─── Records supplied
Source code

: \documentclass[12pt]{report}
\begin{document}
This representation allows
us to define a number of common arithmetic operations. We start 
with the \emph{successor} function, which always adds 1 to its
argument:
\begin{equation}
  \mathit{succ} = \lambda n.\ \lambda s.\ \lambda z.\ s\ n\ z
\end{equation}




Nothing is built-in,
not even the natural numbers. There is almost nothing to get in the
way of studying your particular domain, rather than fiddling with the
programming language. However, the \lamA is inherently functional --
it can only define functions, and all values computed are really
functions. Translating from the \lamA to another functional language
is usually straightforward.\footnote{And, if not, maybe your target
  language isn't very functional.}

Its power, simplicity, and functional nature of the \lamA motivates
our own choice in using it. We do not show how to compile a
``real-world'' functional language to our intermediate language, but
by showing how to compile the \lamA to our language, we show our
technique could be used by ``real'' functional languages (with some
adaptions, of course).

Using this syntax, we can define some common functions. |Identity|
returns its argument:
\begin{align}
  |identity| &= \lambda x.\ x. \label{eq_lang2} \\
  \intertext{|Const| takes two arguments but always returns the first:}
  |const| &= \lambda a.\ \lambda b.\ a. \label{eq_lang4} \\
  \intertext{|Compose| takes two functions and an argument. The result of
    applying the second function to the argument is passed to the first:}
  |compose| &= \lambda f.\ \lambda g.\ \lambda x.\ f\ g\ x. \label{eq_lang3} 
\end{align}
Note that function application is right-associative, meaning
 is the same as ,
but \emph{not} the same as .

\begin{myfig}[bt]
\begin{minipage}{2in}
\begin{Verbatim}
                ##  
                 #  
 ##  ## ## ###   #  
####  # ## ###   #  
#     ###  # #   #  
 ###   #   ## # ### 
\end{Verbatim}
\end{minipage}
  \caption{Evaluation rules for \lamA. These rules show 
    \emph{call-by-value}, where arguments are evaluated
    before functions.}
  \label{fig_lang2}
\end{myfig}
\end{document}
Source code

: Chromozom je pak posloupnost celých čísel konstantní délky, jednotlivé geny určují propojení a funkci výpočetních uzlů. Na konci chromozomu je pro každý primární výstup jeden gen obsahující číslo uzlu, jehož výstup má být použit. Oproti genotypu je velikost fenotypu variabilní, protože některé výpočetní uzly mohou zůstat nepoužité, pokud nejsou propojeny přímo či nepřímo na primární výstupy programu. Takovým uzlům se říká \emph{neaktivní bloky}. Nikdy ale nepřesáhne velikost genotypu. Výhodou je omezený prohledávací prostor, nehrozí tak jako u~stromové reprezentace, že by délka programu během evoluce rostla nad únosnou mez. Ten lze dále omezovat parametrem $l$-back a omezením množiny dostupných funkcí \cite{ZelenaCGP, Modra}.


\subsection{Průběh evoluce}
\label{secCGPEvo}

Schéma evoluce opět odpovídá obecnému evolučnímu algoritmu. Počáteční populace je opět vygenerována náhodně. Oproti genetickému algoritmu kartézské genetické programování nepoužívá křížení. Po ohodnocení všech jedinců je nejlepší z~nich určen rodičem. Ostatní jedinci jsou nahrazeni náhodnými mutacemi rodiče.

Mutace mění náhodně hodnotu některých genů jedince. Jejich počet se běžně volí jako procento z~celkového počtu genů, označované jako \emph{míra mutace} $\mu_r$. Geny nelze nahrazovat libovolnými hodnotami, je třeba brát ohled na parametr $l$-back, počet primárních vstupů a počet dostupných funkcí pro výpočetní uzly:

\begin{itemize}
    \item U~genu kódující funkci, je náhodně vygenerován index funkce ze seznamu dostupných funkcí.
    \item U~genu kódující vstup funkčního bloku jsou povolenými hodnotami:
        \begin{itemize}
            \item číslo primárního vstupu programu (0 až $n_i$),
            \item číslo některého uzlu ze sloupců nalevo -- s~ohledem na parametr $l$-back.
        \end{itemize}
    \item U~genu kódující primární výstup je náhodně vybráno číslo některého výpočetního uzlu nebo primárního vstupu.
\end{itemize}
──────
Please go through the entries and show every line with the word "your".

## Result of this task
way of studying your particular domain, rather than fiddling with the
is usually straightforward.\footnote{And, if not, maybe your target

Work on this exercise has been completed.